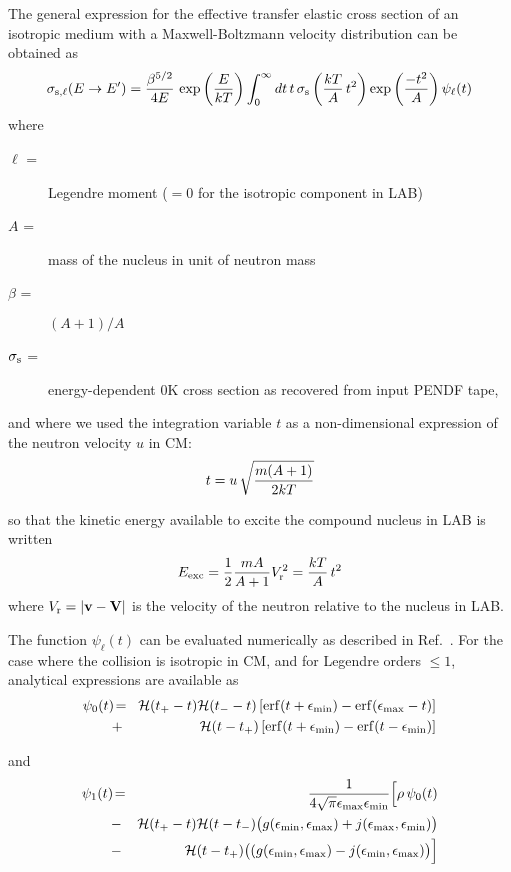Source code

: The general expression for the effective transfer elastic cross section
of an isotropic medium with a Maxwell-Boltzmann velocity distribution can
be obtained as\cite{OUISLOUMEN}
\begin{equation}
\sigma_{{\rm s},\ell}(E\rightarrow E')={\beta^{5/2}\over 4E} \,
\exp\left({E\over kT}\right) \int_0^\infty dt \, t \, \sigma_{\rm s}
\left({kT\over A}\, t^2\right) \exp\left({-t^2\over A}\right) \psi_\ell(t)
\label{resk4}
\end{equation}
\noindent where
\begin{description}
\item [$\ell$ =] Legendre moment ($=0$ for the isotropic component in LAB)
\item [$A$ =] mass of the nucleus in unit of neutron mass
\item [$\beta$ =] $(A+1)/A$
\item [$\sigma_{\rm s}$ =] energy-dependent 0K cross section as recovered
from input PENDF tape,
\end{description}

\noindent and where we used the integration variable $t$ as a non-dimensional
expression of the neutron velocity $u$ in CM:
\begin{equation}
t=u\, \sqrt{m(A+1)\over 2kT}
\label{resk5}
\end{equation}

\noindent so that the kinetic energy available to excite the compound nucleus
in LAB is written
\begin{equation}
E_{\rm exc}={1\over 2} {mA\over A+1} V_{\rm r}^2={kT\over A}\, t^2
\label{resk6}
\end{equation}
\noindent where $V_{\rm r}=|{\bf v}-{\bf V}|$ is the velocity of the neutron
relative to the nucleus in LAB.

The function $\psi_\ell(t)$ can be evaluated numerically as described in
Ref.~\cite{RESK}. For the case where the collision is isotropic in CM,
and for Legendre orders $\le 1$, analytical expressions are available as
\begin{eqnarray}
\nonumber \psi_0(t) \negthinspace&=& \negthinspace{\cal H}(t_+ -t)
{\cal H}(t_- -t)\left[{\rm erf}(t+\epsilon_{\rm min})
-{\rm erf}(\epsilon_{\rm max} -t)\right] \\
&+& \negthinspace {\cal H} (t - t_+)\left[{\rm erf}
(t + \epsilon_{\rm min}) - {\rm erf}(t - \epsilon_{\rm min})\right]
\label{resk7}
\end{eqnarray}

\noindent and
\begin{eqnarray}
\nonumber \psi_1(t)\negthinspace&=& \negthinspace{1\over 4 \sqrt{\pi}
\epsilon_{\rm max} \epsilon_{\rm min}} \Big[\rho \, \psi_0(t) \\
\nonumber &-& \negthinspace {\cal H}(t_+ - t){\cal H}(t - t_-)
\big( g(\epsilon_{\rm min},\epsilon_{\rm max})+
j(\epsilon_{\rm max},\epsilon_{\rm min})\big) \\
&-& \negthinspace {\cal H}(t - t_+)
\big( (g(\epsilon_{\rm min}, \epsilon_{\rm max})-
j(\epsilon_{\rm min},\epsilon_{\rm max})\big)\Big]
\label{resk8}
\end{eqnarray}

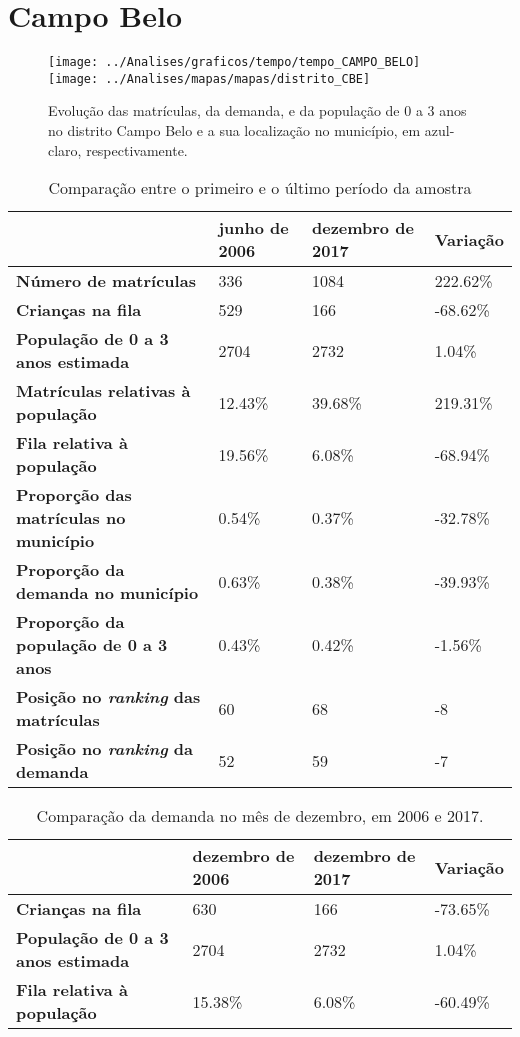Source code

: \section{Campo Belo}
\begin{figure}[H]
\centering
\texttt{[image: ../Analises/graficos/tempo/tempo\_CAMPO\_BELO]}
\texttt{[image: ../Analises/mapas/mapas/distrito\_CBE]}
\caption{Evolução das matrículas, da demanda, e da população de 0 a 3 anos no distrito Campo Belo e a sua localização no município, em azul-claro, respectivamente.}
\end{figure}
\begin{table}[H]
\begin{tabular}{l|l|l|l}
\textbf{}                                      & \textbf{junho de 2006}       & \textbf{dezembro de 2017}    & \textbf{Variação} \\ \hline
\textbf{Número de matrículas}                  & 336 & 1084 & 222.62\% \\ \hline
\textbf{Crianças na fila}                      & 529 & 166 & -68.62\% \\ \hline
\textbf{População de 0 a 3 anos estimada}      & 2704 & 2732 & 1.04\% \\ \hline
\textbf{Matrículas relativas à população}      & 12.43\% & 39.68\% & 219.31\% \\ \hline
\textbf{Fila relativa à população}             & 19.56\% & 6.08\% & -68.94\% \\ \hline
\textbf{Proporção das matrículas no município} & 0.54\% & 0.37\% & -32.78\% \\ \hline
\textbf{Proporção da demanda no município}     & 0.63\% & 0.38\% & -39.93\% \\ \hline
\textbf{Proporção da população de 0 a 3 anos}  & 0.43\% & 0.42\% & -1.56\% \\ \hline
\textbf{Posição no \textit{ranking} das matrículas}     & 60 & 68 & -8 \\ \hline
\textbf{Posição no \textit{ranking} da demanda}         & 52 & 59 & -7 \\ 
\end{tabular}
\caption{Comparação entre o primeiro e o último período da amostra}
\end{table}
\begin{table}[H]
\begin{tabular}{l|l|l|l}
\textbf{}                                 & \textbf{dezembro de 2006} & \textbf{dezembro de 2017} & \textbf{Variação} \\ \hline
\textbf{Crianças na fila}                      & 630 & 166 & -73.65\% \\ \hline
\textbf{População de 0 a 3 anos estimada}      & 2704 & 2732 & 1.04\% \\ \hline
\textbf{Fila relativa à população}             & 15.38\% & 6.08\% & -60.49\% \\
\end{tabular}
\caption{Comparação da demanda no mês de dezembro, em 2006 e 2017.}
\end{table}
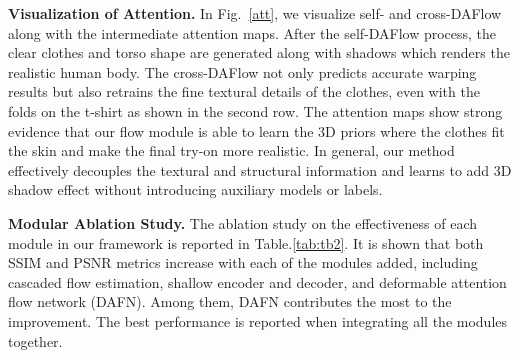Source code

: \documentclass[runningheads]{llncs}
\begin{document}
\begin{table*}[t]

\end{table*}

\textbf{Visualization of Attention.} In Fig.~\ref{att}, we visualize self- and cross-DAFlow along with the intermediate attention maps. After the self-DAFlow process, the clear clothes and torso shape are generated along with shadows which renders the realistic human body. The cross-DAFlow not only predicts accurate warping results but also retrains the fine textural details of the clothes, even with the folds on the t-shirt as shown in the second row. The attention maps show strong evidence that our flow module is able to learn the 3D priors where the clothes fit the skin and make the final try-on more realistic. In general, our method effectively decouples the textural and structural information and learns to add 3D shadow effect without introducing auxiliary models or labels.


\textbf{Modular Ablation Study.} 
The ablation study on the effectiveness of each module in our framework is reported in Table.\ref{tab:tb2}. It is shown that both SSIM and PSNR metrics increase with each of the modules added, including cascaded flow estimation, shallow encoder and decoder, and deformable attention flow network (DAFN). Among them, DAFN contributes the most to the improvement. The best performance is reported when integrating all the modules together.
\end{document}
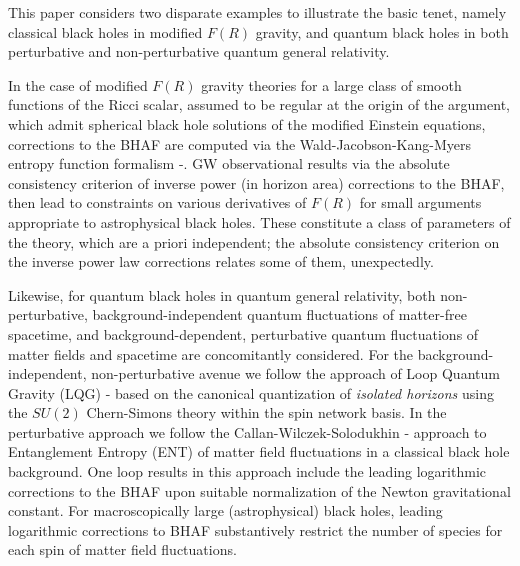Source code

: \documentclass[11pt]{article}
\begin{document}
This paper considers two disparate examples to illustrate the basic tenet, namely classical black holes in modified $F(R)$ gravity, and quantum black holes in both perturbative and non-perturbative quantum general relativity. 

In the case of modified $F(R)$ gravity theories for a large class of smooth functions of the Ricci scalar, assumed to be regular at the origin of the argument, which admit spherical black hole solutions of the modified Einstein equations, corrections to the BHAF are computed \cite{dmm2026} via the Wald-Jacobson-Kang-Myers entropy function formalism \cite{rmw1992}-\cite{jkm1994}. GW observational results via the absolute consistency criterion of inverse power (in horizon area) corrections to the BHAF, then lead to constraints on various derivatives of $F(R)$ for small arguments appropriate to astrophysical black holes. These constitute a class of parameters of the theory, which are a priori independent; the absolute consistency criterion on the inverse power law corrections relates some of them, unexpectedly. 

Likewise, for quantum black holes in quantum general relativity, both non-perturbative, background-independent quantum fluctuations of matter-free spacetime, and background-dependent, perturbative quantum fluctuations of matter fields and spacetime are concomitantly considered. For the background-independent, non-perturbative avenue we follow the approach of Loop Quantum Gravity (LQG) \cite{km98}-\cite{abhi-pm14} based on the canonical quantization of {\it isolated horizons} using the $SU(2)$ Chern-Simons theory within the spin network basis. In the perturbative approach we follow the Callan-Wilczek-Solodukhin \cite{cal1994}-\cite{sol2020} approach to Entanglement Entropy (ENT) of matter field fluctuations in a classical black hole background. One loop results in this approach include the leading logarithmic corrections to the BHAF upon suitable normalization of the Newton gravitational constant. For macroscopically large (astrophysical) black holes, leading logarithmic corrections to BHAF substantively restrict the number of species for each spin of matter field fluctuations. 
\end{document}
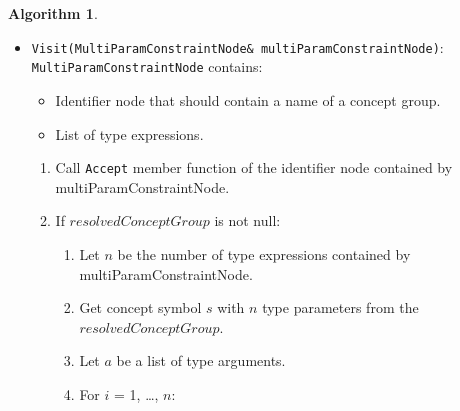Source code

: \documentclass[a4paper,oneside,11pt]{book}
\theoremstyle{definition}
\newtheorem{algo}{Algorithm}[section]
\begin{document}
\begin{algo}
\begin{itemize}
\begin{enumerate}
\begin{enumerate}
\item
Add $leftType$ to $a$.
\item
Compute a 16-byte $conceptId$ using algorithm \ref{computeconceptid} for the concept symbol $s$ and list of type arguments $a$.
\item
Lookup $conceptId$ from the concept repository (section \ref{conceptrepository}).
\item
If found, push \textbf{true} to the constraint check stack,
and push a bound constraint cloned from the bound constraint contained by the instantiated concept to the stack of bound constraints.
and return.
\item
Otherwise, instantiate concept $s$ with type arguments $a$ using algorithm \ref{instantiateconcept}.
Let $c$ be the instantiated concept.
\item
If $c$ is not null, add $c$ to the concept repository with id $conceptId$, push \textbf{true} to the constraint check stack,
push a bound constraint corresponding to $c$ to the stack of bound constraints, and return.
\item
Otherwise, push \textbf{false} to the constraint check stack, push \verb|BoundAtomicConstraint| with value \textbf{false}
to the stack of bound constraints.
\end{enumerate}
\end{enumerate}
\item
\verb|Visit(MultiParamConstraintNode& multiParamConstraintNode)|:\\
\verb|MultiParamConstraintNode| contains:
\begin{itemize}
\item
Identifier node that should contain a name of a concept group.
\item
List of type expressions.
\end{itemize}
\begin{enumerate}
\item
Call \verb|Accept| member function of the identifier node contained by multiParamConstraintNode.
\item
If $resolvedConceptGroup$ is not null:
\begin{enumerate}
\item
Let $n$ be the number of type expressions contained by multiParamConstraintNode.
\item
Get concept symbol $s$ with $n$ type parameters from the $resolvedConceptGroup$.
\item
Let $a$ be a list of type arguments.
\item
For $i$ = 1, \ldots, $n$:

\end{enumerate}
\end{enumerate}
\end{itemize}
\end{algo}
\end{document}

§ **REQUIRED WORK**: Your reply must consist solely of the number of lines in the listing above that include the word "negthinspace".

§ **PROBLEM SOLUTION**: 5